And of those, only one man has directed a company to publicly traded worth of about half a trillion dollars-when compared to nations, his company boasts the ninth largest economy in the world. At 44, he may be the richest man in history, worth approximately $77 billion. He's also created more millionaires than anyone in the history of business, both directly through stock options ($10,000 invested in his company's IPO is worth $4.8 million today, the most successful stock of the century) and indirectly by making computers part of daily life.
When it came time for us to pick the "Entrepreneur of the Millennium," no one else even came close to William Henry Gates III, founder, chairman and CEO of Redmond, Washington-based Microsoft Corp.

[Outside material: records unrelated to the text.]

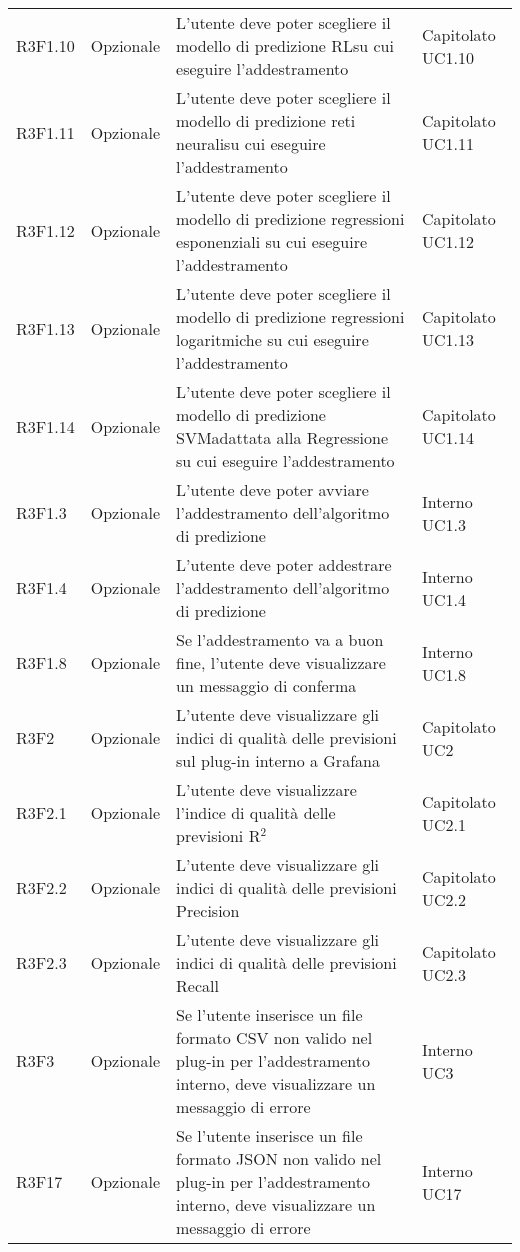\begin{longtable} {
		>{}p{24mm} 
		>{}p{32mm}
		>{}p{40mm} 
		>{}p{24.5mm}
		}
		R3F1.10 & Opzionale & L'utente deve poter scegliere il modello di predizione RL\glosp su cui eseguire l'addestramento & Capitolato UC1.10 \TBstrut \\ [2mm]
		R3F1.11 & Opzionale & L'utente deve poter scegliere il modello di predizione reti neurali\glosp su cui eseguire l'addestramento & Capitolato UC1.11 \TBstrut \\
		R3F1.12 & Opzionale & L'utente deve poter scegliere il modello di predizione regressioni esponenziali su cui eseguire l'addestramento & Capitolato UC1.12 \TBstrut \\
		R3F1.13 & Opzionale & L'utente deve poter scegliere il modello di predizione regressioni logaritmiche su cui eseguire l'addestramento & Capitolato UC1.13 \TBstrut \\
		R3F1.14 & Opzionale & L'utente deve poter scegliere il modello di predizione SVM\glosp adattata alla Regressione su cui eseguire l'addestramento & Capitolato UC1.14 \TBstrut \\
		R3F1.3 & Opzionale & L'utente deve poter avviare l'addestramento dell'algoritmo di predizione & Interno UC1.3 \TBstrut \\ [2mm]
		R3F1.4 & Opzionale & L'utente deve poter addestrare l'addestramento dell'algoritmo di predizione & Interno UC1.4 \TBstrut \\ [2mm]
		R3F1.8 & Opzionale & Se l'addestramento va a buon fine, l'utente deve visualizzare un messaggio di conferma & Interno UC1.8 \TBstrut \\ [2mm]		
		R3F2 & Opzionale & L'utente deve visualizzare gli indici di qualità delle previsioni sul plug-in interno a Grafana\glo & Capitolato UC2 \TBstrut \\ [2mm]
		R3F2.1 & Opzionale & L'utente deve visualizzare l'indice di qualità delle previsioni R$^{2}$\glo & Capitolato UC2.1 \TBstrut \\ [2mm]
		R3F2.2 & Opzionale & L'utente deve visualizzare gli indici di qualità delle previsioni Precision\glo & Capitolato UC2.2 \TBstrut \\ [2mm]
		R3F2.3 & Opzionale & L'utente deve visualizzare gli indici di qualità delle previsioni Recall\glo & Capitolato UC2.3 \TBstrut \\ [2mm]
		R3F3 & Opzionale & Se l'utente inserisce un file formato CSV non valido nel plug-in per l'addestramento interno, deve visualizzare un messaggio di errore & Interno UC3 \TBstrut \\ [2mm]
		R3F17 & Opzionale & Se l'utente inserisce un file formato JSON non valido nel plug-in per l'addestramento interno, deve visualizzare un messaggio di errore & Interno UC17 \TBstrut \\ [2mm]	

\end{longtable}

Although he arouses as much animosity as admiration for his hardball tactics (there's even a book about his mortal enemies: Gary Rivlin's The Plot to Get Bill Gates, Times Books), everyone, friend or foe recognizes Gates as the rightful Usher-in-Chief of the Information Age. It all started when, at age 25, Gates persuaded IBM to let him keep the rights to the DOS operating system they had him develop for something called the personal computer (he actually bought the program from another company and adapted it, with considerable retailoring for the PC). Thinking the program would be quickly replaced anyway, IBM agreed to pay for a license to use it rather than purchase it outright. Now Microsoft software operates 90 percent of the world's desktop computers.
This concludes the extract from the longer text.